**Task brief:** Whatever pictures appear, omit them, and repeat the data below exactly.

**Entries supplied:**
########################################

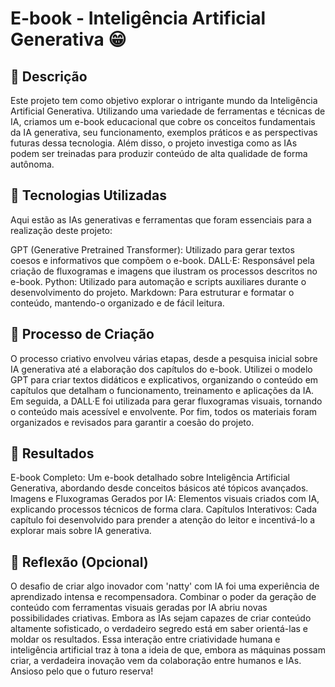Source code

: 
# E-book - Inteligência Artificial Generativa 😁

## 📒 Descrição
Este projeto tem como objetivo explorar o intrigante mundo da Inteligência Artificial Generativa. Utilizando uma variedade de ferramentas e técnicas de IA, criamos um e-book educacional que cobre os conceitos fundamentais da IA generativa, seu funcionamento, exemplos práticos e as perspectivas futuras dessa tecnologia. Além disso, o projeto investiga como as IAs podem ser treinadas para produzir conteúdo de alta qualidade de forma autônoma.

## 🤖 Tecnologias Utilizadas
Aqui estão as IAs generativas e ferramentas que foram essenciais para a realização deste projeto:

GPT (Generative Pretrained Transformer): Utilizado para gerar textos coesos e informativos que compõem o e-book.
DALL·E: Responsável pela criação de fluxogramas e imagens que ilustram os processos descritos no e-book.
Python: Utilizado para automação e scripts auxiliares durante o desenvolvimento do projeto.
Markdown: Para estruturar e formatar o conteúdo, mantendo-o organizado e de fácil leitura.

## 🧐 Processo de Criação
O processo criativo envolveu várias etapas, desde a pesquisa inicial sobre IA generativa até a elaboração dos capítulos do e-book. Utilizei o modelo GPT para criar textos didáticos e explicativos, organizando o conteúdo em capítulos que detalham o funcionamento, treinamento e aplicações da IA. Em seguida, a DALL·E foi utilizada para gerar fluxogramas visuais, tornando o conteúdo mais acessível e envolvente. Por fim, todos os materiais foram organizados e revisados para garantir a coesão do projeto.

## 🚀 Resultados
E-book Completo: Um e-book detalhado sobre Inteligência Artificial Generativa, abordando desde conceitos básicos até tópicos avançados.
Imagens e Fluxogramas Gerados por IA: Elementos visuais criados com IA, explicando processos técnicos de forma clara.
Capítulos Interativos: Cada capítulo foi desenvolvido para prender a atenção do leitor e incentivá-lo a explorar mais sobre IA generativa.

## 💭 Reflexão (Opcional)
O desafio de criar algo inovador com  'natty' com IA foi uma experiência de aprendizado intensa e recompensadora. Combinar o poder da geração de conteúdo com ferramentas visuais geradas por IA abriu novas possibilidades criativas. Embora as IAs sejam capazes de criar conteúdo altamente sofisticado, o verdadeiro segredo está em saber orientá-las e moldar os resultados. Essa interação entre criatividade humana e inteligência artificial traz à tona a ideia de que, embora as máquinas possam criar, a verdadeira inovação vem da colaboração entre humanos e IAs. Ansioso pelo que o futuro reserva!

########################################

**Written answer:**
Source code

: 
# E-book - Inteligência Artificial Generativa 😁

## 📒 Descrição
Este projeto tem como objetivo explorar o intrigante mundo da Inteligência Artificial Generativa. Utilizando uma variedade de ferramentas e técnicas de IA, criamos um e-book educacional que cobre os conceitos fundamentais da IA generativa, seu funcionamento, exemplos práticos e as perspectivas futuras dessa tecnologia. Além disso, o projeto investiga como as IAs podem ser treinadas para produzir conteúdo de alta qualidade de forma autônoma.

## 🤖 Tecnologias Utilizadas
Aqui estão as IAs generativas e ferramentas que foram essenciais para a realização deste projeto:

GPT (Generative Pretrained Transformer): Utilizado para gerar textos coesos e informativos que compõem o e-book.
DALL·E: Responsável pela criação de fluxogramas e imagens que ilustram os processos descritos no e-book.
Python: Utilizado para automação e scripts auxiliares durante o desenvolvimento do projeto.
Markdown: Para estruturar e formatar o conteúdo, mantendo-o organizado e de fácil leitura.

## 🧐 Processo de Criação
O processo criativo envolveu várias etapas, desde a pesquisa inicial sobre IA generativa até a elaboração dos capítulos do e-book. Utilizei o modelo GPT para criar textos didáticos e explicativos, organizando o conteúdo em capítulos que detalham o funcionamento, treinamento e aplicações da IA. Em seguida, a DALL·E foi utilizada para gerar fluxogramas visuais, tornando o conteúdo mais acessível e envolvente. Por fim, todos os materiais foram organizados e revisados para garantir a coesão do projeto.

## 🚀 Resultados
E-book Completo: Um e-book detalhado sobre Inteligência Artificial Generativa, abordando desde conceitos básicos até tópicos avançados.
Imagens e Fluxogramas Gerados por IA: Elementos visuais criados com IA, explicando processos técnicos de forma clara.
Capítulos Interativos: Cada capítulo foi desenvolvido para prender a atenção do leitor e incentivá-lo a explorar mais sobre IA generativa.

## 💭 Reflexão (Opcional)
O desafio de criar algo inovador com  'natty' com IA foi uma experiência de aprendizado intensa e recompensadora. Combinar o poder da geração de conteúdo com ferramentas visuais geradas por IA abriu novas possibilidades criativas. Embora as IAs sejam capazes de criar conteúdo altamente sofisticado, o verdadeiro segredo está em saber orientá-las e moldar os resultados. Essa interação entre criatividade humana e inteligência artificial traz à tona a ideia de que, embora as máquinas possam criar, a verdadeira inovação vem da colaboração entre humanos e IAs. Ansioso pelo que o futuro reserva!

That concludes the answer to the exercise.